Comment 3 Yaniv Lavi 2015-11-01 11:24:58 UTC
Should work in upgrades from 3.5 to 3.6. If you lose HE, you lose the env.

Comment 4 Red Hat Bugzilla Rules Engine 2015-11-01 11:25:02 UTC
This bug is marked for z-stream, yet the milestone is for a major version, therefore the milestone has been reset.
Please set the correct milestone or drop the z stream flag.

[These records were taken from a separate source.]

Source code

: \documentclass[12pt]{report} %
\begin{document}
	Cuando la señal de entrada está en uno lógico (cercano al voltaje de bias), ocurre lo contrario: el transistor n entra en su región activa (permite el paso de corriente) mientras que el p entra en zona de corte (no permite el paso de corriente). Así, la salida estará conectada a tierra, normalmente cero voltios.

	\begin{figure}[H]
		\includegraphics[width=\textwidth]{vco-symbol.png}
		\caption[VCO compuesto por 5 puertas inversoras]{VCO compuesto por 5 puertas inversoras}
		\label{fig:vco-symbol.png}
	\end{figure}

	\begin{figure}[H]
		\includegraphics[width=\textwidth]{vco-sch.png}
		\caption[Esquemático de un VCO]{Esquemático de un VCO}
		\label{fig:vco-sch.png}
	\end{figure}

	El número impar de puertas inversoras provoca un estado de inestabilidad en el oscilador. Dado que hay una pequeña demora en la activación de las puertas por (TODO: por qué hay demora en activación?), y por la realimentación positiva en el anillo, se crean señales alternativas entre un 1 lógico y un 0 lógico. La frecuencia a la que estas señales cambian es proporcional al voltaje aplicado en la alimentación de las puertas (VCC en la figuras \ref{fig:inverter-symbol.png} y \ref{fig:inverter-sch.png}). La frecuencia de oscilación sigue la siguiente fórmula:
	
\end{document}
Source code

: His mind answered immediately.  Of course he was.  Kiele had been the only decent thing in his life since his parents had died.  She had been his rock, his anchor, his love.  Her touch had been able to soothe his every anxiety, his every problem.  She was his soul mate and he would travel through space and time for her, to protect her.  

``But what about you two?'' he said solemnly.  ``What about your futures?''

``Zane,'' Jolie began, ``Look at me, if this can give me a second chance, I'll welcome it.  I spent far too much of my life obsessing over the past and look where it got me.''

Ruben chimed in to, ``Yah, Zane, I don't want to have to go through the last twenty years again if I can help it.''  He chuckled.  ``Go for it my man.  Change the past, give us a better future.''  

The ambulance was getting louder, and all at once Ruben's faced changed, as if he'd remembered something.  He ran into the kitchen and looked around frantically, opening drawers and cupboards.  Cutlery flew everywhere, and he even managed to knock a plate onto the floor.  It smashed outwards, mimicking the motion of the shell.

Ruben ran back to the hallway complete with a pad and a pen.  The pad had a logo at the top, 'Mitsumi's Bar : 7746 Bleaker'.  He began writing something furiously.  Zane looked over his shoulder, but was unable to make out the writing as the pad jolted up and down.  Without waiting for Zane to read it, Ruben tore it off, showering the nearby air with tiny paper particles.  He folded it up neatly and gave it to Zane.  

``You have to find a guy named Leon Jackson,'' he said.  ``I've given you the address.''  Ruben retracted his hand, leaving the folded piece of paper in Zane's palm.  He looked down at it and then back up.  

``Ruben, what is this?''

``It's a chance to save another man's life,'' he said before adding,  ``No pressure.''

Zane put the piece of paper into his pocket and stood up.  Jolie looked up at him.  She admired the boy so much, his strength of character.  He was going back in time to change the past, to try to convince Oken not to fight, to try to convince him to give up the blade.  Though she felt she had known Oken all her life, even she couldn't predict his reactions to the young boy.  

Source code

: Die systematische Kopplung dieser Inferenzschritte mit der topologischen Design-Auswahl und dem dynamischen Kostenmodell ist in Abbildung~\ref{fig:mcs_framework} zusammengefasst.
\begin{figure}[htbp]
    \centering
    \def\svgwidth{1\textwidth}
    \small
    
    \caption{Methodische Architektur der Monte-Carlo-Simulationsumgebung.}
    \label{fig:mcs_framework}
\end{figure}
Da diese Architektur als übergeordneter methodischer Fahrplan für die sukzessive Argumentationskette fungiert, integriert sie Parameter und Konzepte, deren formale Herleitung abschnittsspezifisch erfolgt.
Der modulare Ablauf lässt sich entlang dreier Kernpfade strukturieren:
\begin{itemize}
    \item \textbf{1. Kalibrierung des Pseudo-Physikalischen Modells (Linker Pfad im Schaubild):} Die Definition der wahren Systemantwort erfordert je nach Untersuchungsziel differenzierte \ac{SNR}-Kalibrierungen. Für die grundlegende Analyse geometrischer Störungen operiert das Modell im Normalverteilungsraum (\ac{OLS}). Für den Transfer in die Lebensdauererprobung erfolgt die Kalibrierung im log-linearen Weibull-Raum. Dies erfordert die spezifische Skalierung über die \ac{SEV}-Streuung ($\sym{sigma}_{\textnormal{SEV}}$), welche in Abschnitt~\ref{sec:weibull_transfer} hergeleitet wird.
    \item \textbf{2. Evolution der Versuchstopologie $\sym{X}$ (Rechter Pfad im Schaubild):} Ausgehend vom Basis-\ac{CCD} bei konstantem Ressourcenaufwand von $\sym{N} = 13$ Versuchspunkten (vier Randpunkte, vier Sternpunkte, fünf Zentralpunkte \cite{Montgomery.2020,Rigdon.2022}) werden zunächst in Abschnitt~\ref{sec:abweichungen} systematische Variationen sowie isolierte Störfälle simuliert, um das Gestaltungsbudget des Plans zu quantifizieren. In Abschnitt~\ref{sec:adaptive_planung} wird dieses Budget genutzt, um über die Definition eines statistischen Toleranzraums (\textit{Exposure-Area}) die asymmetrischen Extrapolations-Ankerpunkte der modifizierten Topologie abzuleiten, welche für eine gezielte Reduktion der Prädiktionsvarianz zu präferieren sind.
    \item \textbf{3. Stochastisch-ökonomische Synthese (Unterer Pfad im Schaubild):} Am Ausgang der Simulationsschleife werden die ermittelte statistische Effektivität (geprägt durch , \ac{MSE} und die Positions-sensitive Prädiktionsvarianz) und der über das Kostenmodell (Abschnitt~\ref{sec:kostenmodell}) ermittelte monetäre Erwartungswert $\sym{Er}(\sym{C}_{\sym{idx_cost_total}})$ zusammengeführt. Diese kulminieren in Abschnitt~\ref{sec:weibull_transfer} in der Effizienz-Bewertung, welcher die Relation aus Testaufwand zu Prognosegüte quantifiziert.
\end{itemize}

Comment 5 Simone Tiraboschi 2015-11-02 08:31:35 UTC
*** Bug 1277013 has been marked as a duplicate of this bug. ***

Comment 6 Sandro Bonazzola 2015-11-02 10:41:17 UTC
Dropping dep on bug #1274622 since we can workaround it with External Bug ID: oVirt gerrit 47889. Moving it to See also.

Comment 7 Artyom 2015-12-01 16:23:44 UTC
Verified on ovirt-hosted-engine-ha-1.3.3-1.el7ev.noarch
1) Deploy hosted-engine 3.5 on two hosts and on NFS storage
2) Put first host to maintenance via webadmin
3) Upgrade packages and restart host(restart host W/A because bug https://bugzilla.redhat.com/show_bug.cgi?id=1282187)
4) Wait for correct status via hosted-engine --vm-status(can take around 5-7 minutes)
5) Activate host via webadmin
6) Put second host to maintenance(wait until all vms migrated and he vm migrate on first host)
7) Upgrade packages and restart second host
8) Wait for correct status via hosted-engine --vm-status(can take around 5-7 minutes)
9) Activate second host via webadmin
10) Put environment to global maintenance
11) Update rhevm-setup.noarch package on engine
12) Run engine-setup on vm and finish upgrade process
13) Disable global maintenance via webadmin

Comment 8 Sandro Bonazzola 2015-12-22 13:30:41 UTC
oVirt 3.6.0 has been released and the bz verified, moving to closed current release.